Boys Don't Cry
Page 7
Ma got up then, paced the room, kept her back to me, but I knew by the shake in her shoulders that she was crying. Caroline took out a packet of tissues from her desk, went over to Ma and handed her one.
‘What’s the success rate, Doctor?’ she asked, whispered to her, in case I’d hear.
‘Once we get the treatment plan together, Mrs O’Reilly, Finn’s team will sit down with you and go through everything. Today is a shock, I know that. But please make sure to bring your questions. Both of you. As many as you want.’
Ma’s shoulders continued to shake, Caroline still at her side, and I just sat there, too afraid to move, to give her a hug, or kiss her cheek, in case I gave her the cancer too.
Joe
I put the key in the latch, and heave my shoulder against the weight of the door, the heat swelling it, making it impossible to sneak the announcement of my arrival. I needn’t have worried; Ma is already up, and dressed, and leaning against the counter eating toast.

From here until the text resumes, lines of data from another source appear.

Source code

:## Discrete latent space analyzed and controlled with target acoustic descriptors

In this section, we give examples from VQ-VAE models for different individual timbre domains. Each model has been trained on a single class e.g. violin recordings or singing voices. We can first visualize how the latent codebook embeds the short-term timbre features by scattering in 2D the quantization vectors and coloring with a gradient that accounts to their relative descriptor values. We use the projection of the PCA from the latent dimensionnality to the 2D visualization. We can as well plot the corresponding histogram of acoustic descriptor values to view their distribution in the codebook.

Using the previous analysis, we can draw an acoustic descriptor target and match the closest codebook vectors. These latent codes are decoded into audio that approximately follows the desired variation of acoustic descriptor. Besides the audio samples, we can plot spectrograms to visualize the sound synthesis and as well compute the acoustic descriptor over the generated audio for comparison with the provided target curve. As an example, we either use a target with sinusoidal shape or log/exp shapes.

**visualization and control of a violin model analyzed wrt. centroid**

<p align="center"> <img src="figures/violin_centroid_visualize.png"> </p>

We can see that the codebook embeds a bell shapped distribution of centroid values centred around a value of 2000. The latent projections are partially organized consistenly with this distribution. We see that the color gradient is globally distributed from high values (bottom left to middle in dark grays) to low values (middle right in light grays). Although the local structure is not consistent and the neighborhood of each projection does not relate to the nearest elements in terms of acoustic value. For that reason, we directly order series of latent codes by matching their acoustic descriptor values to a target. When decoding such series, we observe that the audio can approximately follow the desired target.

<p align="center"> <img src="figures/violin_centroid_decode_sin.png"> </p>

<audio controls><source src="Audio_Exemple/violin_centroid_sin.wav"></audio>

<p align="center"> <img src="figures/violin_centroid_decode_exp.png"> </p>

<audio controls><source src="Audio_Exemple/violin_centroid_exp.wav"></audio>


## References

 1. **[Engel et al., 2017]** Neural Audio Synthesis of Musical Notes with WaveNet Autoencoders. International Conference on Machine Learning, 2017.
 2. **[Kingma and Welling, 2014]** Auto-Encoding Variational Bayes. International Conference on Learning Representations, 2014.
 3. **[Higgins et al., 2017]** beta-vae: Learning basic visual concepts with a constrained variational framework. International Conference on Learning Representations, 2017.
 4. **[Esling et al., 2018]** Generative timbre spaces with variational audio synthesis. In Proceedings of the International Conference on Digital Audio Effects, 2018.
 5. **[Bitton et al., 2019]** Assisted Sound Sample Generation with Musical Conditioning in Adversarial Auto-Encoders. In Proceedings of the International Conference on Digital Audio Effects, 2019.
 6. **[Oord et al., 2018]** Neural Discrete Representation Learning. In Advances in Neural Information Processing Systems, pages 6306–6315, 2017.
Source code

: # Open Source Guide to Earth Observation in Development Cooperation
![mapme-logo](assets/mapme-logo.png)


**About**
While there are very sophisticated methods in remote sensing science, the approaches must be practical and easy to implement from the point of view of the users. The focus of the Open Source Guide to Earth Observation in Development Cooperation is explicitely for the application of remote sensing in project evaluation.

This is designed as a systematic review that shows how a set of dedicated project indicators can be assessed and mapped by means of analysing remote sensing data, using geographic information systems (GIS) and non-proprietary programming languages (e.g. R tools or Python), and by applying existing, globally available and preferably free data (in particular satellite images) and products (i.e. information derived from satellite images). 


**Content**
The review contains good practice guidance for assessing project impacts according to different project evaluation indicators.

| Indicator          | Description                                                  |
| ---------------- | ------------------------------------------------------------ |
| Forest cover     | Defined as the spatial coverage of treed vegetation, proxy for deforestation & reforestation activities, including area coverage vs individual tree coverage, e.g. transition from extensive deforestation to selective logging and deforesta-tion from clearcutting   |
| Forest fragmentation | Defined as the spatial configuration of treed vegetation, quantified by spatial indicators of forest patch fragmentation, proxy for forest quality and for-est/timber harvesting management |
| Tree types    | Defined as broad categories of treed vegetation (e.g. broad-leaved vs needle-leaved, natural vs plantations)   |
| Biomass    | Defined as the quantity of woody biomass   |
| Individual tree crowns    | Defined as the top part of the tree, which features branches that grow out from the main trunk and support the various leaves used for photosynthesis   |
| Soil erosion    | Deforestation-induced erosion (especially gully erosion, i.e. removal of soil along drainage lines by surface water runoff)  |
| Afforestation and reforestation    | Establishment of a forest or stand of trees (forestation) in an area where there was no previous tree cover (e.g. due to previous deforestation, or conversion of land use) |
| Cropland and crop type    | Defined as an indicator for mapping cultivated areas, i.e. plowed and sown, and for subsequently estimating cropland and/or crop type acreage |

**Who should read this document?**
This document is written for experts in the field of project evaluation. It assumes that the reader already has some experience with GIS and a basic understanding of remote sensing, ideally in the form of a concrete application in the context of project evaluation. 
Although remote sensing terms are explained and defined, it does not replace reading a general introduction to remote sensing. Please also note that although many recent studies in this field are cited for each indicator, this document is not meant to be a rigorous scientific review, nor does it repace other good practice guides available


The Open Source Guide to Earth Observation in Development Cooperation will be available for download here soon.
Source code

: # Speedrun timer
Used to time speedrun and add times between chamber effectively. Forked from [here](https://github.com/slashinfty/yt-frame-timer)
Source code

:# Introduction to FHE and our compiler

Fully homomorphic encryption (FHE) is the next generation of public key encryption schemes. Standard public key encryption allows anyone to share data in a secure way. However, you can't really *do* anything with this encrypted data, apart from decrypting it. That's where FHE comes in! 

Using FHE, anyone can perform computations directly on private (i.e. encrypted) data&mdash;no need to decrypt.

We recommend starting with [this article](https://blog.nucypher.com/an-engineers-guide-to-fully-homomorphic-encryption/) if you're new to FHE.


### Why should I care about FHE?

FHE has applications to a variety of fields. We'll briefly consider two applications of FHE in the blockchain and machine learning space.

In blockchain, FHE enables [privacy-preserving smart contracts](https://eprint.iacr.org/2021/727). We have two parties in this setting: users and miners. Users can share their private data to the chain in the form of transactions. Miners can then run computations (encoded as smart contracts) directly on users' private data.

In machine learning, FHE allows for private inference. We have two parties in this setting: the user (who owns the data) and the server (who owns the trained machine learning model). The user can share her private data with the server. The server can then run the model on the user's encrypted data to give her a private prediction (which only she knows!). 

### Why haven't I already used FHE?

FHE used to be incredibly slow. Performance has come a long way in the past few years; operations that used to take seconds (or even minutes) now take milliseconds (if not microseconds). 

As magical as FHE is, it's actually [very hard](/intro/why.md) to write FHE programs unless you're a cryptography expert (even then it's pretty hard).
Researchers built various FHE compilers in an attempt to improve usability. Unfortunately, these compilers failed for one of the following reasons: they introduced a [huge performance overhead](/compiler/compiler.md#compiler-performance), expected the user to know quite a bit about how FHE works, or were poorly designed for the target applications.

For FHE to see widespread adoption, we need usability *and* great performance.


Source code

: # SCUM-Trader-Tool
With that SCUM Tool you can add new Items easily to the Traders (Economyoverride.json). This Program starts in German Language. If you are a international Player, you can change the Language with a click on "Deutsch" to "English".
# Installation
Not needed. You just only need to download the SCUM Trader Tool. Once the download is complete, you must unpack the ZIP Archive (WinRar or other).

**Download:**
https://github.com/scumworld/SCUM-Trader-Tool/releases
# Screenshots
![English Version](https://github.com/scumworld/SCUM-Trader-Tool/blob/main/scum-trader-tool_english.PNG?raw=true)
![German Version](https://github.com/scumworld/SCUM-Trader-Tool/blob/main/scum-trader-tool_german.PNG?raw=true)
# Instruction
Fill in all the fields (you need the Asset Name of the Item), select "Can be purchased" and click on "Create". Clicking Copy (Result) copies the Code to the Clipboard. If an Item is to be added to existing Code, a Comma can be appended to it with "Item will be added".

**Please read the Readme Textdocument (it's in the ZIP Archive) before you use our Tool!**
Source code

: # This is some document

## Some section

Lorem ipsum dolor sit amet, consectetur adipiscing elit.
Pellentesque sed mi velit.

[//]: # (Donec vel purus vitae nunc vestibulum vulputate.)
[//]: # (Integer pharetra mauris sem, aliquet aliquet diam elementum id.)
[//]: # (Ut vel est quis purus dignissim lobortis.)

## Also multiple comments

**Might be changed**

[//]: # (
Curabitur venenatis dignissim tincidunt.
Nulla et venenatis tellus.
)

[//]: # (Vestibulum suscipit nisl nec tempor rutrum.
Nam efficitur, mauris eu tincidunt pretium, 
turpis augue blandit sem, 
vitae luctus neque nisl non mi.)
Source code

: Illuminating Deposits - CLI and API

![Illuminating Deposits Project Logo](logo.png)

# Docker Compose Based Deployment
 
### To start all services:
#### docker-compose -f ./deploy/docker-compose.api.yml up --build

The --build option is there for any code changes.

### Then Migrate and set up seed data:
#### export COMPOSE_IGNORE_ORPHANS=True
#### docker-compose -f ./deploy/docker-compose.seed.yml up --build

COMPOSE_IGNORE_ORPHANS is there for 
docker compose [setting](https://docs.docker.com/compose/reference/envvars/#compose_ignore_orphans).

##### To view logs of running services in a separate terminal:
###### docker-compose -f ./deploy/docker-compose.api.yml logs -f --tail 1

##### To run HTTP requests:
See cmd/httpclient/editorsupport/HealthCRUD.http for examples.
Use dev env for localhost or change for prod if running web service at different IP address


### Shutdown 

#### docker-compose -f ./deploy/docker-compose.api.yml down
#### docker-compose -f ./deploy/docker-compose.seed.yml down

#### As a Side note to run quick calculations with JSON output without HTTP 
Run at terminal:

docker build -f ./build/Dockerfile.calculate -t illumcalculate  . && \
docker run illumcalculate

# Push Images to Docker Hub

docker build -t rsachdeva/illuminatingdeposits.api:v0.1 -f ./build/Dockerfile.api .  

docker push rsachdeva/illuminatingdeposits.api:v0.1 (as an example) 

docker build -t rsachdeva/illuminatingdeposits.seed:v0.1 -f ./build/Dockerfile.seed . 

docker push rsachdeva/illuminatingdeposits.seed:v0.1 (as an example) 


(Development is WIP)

‘Good party so, yeah,’ she says, giving a knowing smile.
‘Ah all right, Ma,’ I say, reaching behind her to put the kettle on.
‘It’s good to see ya starting to enjoy yourself again, love,’ and she puts her hand on my back.
‘Do you want one?’ I say, taking a mug down from the press, the faded Crunchie one that Da always used.
‘Ah no, love, you’re grand, had a coffee earlier.’ She is looking grand too, the best I’ve seen her in a while in fairness, and it’s nice to see even a sliver of Ma creeping back through the cracks again. Taking my mind off my own.
‘I’m going back into work later,’ she says, ‘just part-time, told Pat I’d only do the day shift mind, till I’m back on me feet right like.’ She caresses her left elbow with the palm of her right, her free hand scratching at her neck.
‘That’s great, Ma, really great,’ I look properly at her now, ‘but I would’ve loved to have seen the face on Pat and you telling him that.’
She starts laughing then. ‘Ah sure Pat’s all mouth, told me it would be full-time or nothing, I told him I’ll start back to three days a week, and I’d see him tomorrow.’
Then I start laughing too. ‘Sure you’ll be back to running the place in no time, Ma.’
‘More like putting manners on the lot of them, love.’ She ruffles the top of my head, like she used to, like she used to do to Finn, and I turn to pour the water into my mug, watch as the teabag brews.
‘I was in to see your Da yesterday—’
‘Ma. Don’t.’
‘He misses you, Joe.’ I bring my tea to the couch, not wanting this chat again, not wanting to fight with Ma, not today, when she is finally pulling the pieces back together.
‘He asked me to give you this.’ She takes an envelope from the top drawer, the one where she keeps the swarming bills, all jammed in, hardly able to keep it shut.
‘He wants to see you, Joe, wants you to come in to visit.’ She lays the envelope on the arm of the couch, places her palm lightly on my forearm, takes it away just as quick, leaving the breath of her imprint on me.
‘I’ll see ya later, OK,’ she says as she’s putting on her jacket, grabbing her bag from the table, leaning over to give the top of my head a kiss.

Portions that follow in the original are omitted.